Across the country by rail 1959
April 1, 2010
In September, 1959 I was packed and ready to go by rail to Northampton, Massachusetts to enter Smith College. Until then I had never been east of Coeur d’Alene, Idaho. And I had never been anywhere on my own. I was a very protected young lady. I clearly remember my mother saying to me as we waited for the Northern Pacific train to pull into the station: “I have taught you everything I can. It’s now up to you.”
I got on the train, exhilarated, waved to my parents and sisters, then over the next four days, watched America roll by. The Rocky Mountains were just taller versions of the Cascades. The plains of eastern Montana, however, were astounding: so flat it was possible to see the curve of the earth.
In Chicago where I had a few hours layover, I was surprised to be waited on by a black salesclerk. The dominant ethnic groups–and we never thought about people that way in those days–in Spokane and much of the Pacific Northwest were Swedes and Norweigians. The tiny black population of Spokane was almost invisible. In Chicago they were very visible.
I changed trains in Chicago and found myself on what could have been called the “Eastern College Express”. Somewhere in Montana, 3 or 4 young men heading for Harvard had boarded the train and we had talked. Now there were dozens of students going to the colleges in New England. We all identified ourselves, somehow or the other, and the midwest rolled by almost unobserved because there were so many new people to meet.

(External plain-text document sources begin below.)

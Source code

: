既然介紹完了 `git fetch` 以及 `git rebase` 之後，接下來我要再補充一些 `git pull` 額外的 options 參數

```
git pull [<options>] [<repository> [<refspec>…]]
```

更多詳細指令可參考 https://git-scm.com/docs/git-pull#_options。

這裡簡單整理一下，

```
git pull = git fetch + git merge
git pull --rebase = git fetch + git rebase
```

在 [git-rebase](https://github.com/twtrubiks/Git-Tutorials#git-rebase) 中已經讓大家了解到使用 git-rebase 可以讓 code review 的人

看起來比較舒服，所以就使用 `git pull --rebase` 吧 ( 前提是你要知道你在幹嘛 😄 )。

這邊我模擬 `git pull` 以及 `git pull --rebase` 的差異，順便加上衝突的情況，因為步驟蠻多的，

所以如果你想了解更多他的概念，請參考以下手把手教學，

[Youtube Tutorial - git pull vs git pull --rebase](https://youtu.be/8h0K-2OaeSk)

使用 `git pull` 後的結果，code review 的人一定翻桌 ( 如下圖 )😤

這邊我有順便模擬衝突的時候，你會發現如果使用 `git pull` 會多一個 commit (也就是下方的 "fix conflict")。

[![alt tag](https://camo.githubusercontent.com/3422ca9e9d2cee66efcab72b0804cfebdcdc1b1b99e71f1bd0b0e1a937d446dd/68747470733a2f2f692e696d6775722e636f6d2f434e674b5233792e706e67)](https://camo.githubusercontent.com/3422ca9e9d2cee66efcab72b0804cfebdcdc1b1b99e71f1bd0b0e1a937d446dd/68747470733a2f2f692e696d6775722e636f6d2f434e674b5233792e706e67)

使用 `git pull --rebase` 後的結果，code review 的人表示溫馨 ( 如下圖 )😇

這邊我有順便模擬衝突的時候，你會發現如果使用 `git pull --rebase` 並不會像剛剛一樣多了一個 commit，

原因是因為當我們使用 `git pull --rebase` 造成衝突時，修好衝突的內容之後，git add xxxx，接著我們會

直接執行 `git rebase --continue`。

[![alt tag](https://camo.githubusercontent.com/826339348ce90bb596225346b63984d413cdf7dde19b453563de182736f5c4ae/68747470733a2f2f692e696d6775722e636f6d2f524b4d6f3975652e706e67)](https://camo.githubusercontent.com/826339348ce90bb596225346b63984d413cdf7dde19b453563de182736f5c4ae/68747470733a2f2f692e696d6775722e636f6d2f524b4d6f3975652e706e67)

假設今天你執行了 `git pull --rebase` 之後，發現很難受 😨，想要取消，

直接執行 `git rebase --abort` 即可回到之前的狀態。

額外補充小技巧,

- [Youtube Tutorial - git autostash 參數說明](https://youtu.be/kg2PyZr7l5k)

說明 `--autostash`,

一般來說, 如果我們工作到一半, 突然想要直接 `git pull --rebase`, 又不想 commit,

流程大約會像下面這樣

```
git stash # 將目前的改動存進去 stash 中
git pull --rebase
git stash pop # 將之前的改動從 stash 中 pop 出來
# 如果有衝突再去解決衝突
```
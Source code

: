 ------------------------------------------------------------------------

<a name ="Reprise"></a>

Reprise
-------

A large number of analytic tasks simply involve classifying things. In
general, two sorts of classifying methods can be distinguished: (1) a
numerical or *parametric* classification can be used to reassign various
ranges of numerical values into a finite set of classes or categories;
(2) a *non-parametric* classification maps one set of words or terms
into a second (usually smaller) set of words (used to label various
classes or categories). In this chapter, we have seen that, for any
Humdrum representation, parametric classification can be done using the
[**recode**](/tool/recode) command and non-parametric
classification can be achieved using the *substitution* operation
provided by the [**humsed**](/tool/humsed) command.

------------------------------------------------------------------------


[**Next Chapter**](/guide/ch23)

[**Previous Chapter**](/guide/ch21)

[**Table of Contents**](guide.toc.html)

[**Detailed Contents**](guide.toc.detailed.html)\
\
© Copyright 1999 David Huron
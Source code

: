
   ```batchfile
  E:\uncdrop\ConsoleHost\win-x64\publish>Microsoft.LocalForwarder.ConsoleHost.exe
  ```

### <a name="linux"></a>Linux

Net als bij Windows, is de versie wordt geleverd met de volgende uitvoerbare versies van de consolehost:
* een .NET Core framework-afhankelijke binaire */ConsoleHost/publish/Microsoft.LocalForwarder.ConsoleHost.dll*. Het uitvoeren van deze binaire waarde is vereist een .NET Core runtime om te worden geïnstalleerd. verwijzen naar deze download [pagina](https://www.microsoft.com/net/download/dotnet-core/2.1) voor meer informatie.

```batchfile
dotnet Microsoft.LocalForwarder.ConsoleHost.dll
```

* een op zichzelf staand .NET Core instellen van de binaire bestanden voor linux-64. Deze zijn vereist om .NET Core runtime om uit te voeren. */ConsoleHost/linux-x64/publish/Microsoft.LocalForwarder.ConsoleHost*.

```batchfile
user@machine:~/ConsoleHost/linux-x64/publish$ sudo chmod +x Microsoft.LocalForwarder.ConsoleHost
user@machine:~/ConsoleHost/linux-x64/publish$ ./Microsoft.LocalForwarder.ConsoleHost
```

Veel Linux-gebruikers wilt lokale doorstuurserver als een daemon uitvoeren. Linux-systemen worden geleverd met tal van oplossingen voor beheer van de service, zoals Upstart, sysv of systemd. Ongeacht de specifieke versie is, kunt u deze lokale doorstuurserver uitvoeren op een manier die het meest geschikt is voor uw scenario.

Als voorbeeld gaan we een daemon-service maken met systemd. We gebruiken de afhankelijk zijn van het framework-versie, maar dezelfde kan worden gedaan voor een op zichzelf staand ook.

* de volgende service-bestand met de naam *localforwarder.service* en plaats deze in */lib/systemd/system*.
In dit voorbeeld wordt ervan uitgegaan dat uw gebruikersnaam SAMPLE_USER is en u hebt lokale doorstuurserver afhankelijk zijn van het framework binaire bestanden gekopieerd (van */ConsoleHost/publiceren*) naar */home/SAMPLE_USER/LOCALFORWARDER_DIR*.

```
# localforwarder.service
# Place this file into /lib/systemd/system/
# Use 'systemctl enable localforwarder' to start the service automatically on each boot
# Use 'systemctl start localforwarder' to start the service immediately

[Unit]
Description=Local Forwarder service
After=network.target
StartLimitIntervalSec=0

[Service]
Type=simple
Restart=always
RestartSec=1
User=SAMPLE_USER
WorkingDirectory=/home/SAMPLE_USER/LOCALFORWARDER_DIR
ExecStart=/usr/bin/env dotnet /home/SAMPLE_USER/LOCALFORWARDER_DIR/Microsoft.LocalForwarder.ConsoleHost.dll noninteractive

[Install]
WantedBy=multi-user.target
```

The train rolled through small midwest towns where laundry was waving on the clothes lines and past farm lands which could have been in the Willamette Valley where I spent much of my early life. One thing I noticed immediately as the train crossed into Massachusetts was how close together towns were and how charming they looked, as if taken from a story book. Over the next four years this lack of space–well, that was and is how I define it–made me eager to go back out West after I graduated. I love the open spaces of the American West. I love the idea that you can walk through forests or out into the desert and put your foot where no human being has ever stepped before. I love being able to look around and see no evidence of human beings, only the land and the sky. New England eventually began to feel very claustrophobic. At the end of 4 years Smith College did, too.